The need to improve performance may be internal to the team. Obviously, any breakdown within the teamwork indicates that a team needs help. Poor execution and troubled interpersonal relationships are frequent reasons that managers initiate team building. Dysfunctional behaviors like
- Avoidance of team interactions (i.e., missing meetings)
- Chronic complaining
- Decreased communication, directness and openness
- Absenteeism, apathy or lack of interest
- Blaming others or undermining the efforts of others
keep people from working effectively together and may be signs of “team distress.”
Managers must determine if these are the behaviors of just one or two individuals or are widespread throughout the team. If they are the behavior of a couple of individuals, then the manager needs to address these behaviors on an individual basis. If, however, these behaviors are widespread, then team building can help address the underlying issues—but only if you pinpoint the specific issues and needs, establish clear performance goals for the team building effort, and design a team building effort that specifically addresses those issues.
The need to strengthen team performance may be strategic. Even if your team does not show signs of “team distress,” changes and circumstances can challenges your team’s ability to maintain its effectiveness or provide opportunities for your team to “up its game.” Team building can help with a wide range of these needs. Just a few examples are:
- You are new as the team leader or there are several new team members;
- The team needs to agree on its strategic vision or clarify its shared values in light of changes in the company’s strategy;
- The team needs to strengthen its relationship with internal and/or external customers;
- The company is going through a major change—such as a merger or acquisition—that impacts roles, structure and lines of authority, and your team needs help shifting gears.
- The team needs to form strategic alliances with another team and start to work more effectively across what had previously been clear boundaries.
Team building can help your team determine how to address these issues and ensure its ongoing effectiveness—although, just was with issues of team distress, only if you pinpoint the specific issues and needs, establish clear performance goals for the team building effort, and design a team building effort that specifically addresses those issues.
Identifying real needs helps build commitment.

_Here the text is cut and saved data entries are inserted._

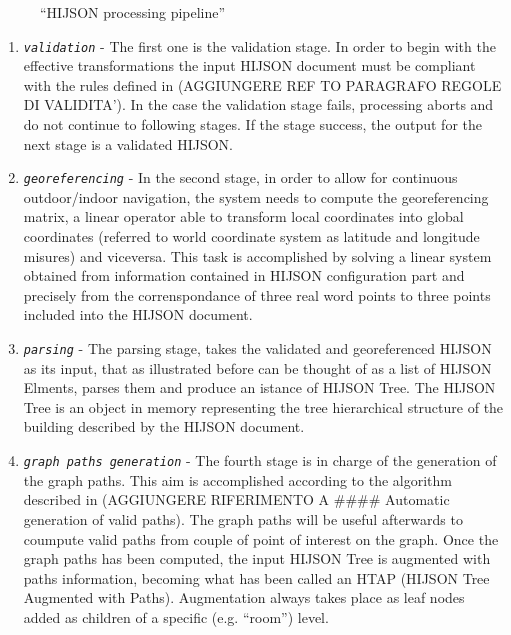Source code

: \begin{figure}[!htbp]
\centering
{}
\caption{``HIJSON processing pipeline''}
\label{fig:pipeline}
\end{figure}

\begin{enumerate}
\def\labelenumi{\arabic{enumi}.}
\itemsep1pt\parskip0pt
\item
 \textit{\texttt{validation}} - The first one is the validation stage. In
 order to begin with the effective transformations the input HIJSON
 document must be compliant with the rules defined in (AGGIUNGERE REF
 TO PARAGRAFO REGOLE DI VALIDITA'). In the case the validation stage
 fails, processing aborts and do not continue to following stages. If
 the stage success, the output for the next stage is a validated
 HIJSON.
\item
 \textit{\texttt{georeferencing}} - In the second stage, in order to allow
 for continuous outdoor/indoor navigation, the system needs to compute
 the georeferencing matrix, a linear operator able to transform local
 coordinates into global coordinates (referred to world coordinate
 system as latitude and longitude misures) and viceversa. This task is
 accomplished by solving a linear system obtained from information
 contained in HIJSON configuration part and precisely from the
 correnspondance of three real word points to three points included
 into the HIJSON document.
\item
 \textit{\texttt{parsing}} - The parsing stage, takes the validated and
 georeferenced HIJSON as its input, that as illustrated before can be
 thought of as a list of HIJSON Elments, parses them and produce an
 istance of HIJSON Tree. The HIJSON Tree is an object in memory
 representing the tree hierarchical structure of the building described
 by the HIJSON document.
\item
 \textit{\texttt{graph paths generation}} - The fourth stage is in charge
 of the generation of the graph paths. This aim is accomplished
 according to the algorithm described in (AGGIUNGERE RIFERIMENTO A
 \#\#\#\# Automatic generation of valid paths). The graph paths will be
 useful afterwards to coumpute valid paths from couple of point of
 interest on the graph. Once the graph paths has been computed, the
 input HIJSON Tree is augmented with paths information, becoming what
 has been called an HTAP (HIJSON Tree Augmented with Paths).
 Augmentation always takes place as leaf nodes added as children of a
 specific (e.g. ``room'') level.

\end{enumerate}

Since the expectation for team building is usually some change in the way people work, team requires a commitment by the team leader and by every member of the team. Everyone on the team needs to understand that the effort is about making changes and needs to commit to the resulting changes. When team building addresses specific needs that your people experience as real and when the goals of team building are clear, tangible and important, then your people are more likely to commit—and your team building effort more apt to succeed in improving your team’s performance.
So, when should you do team building? When you:
- Can identify a need for improved performance on the part of the team,
- Can establish clear, tangible and important goals for the team building effort, and
- Can plan a team building effort designed specifically to achieve those goals.
Kevin P Dincher is an organization development consultant, professional development coach and educator with 30 years of experience that includes not only OD consulting but also work in adult education, counseling psychology and crisis management, program and operations management, and human resources. Kevin currently provide services to non-profit organizations through a partnership with Professionals in Philanthropy.